WHAT NEEDS TO BE DONE :: Look through the records below for the line holding "predictions have been". Write it out exactly, with each following line through the line holding "grade themselves on their own homework.".
▬▬▬▬▬▬
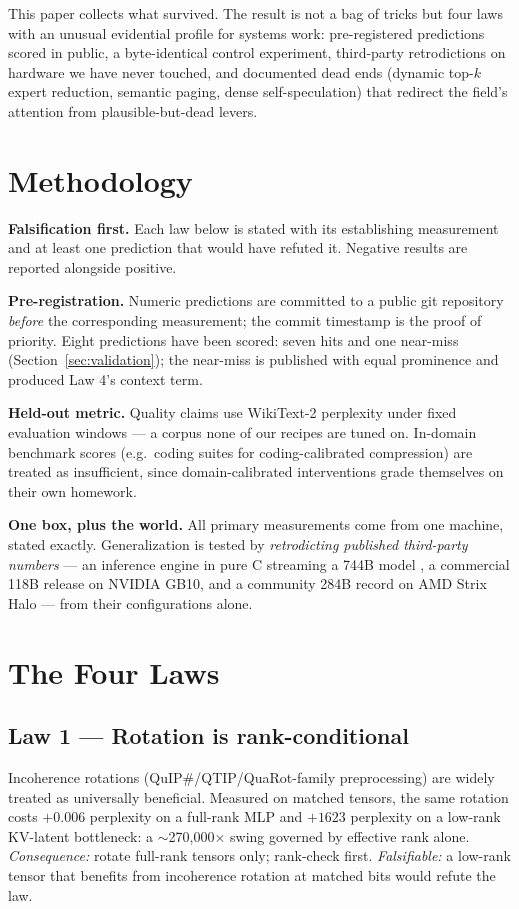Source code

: \documentclass[11pt]{article}
\begin{document}
This paper collects what survived. The result is not a bag of tricks but four laws with an unusual
evidential profile for systems work: pre-registered predictions scored in public, a byte-identical
control experiment, third-party retrodictions on hardware we have never touched, and documented dead
ends (dynamic top-$k$ expert reduction, semantic paging, dense self-speculation) that redirect the
field's attention from plausible-but-dead levers.

\section{Methodology}
\textbf{Falsification first.} Each law below is stated with its establishing measurement and at
least one prediction that would have refuted it. Negative results are reported alongside positive.

\textbf{Pre-registration.} Numeric predictions are committed to a public git repository
\emph{before} the corresponding measurement; the commit timestamp is the proof of priority. Eight
predictions have been scored: seven hits and one near-miss (Section~\ref{sec:validation}); the
near-miss is published with equal prominence and produced Law 4's context term.

\textbf{Held-out metric.} Quality claims use WikiText-2 perplexity under fixed evaluation windows
--- a corpus none of our recipes are tuned on. In-domain benchmark scores (e.g.\ coding suites for
coding-calibrated compression) are treated as insufficient, since domain-calibrated interventions
grade themselves on their own homework.

\textbf{One box, plus the world.} All primary measurements come from one machine, stated exactly.
Generalization is tested by \emph{retrodicting published third-party numbers} --- an inference
engine in pure C streaming a 744B model \cite{colibri}, a commercial 118B release on NVIDIA GB10,
and a community 284B record on AMD Strix Halo --- from their configurations alone.

\section{The Four Laws}

\subsection{Law 1 --- Rotation is rank-conditional}
Incoherence rotations (QuIP\#/QTIP/QuaRot-family preprocessing) are widely treated as universally
beneficial. Measured on matched tensors, the same rotation costs $+0.006$ perplexity on a full-rank
MLP and $+1623$ perplexity on a low-rank KV-latent bottleneck: a $\sim$270{,}000$\times$ swing
governed by effective rank alone. \emph{Consequence:} rotate full-rank tensors only; rank-check
first. \emph{Falsifiable:} a low-rank tensor that benefits from incoherence rotation at matched bits
would refute the law.
\end{document}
▬▬▬▬▬▬
ANSWER TO THIS EXERCISE ::
predictions have been scored: seven hits and one near-miss (Section~\ref{sec:validation}); the
near-miss is published with equal prominence and produced Law 4's context term.

\textbf{Held-out metric.} Quality claims use WikiText-2 perplexity under fixed evaluation windows
--- a corpus none of our recipes are tuned on. In-domain benchmark scores (e.g.\ coding suites for
coding-calibrated compression) are treated as insufficient, since domain-calibrated interventions
grade themselves on their own homework.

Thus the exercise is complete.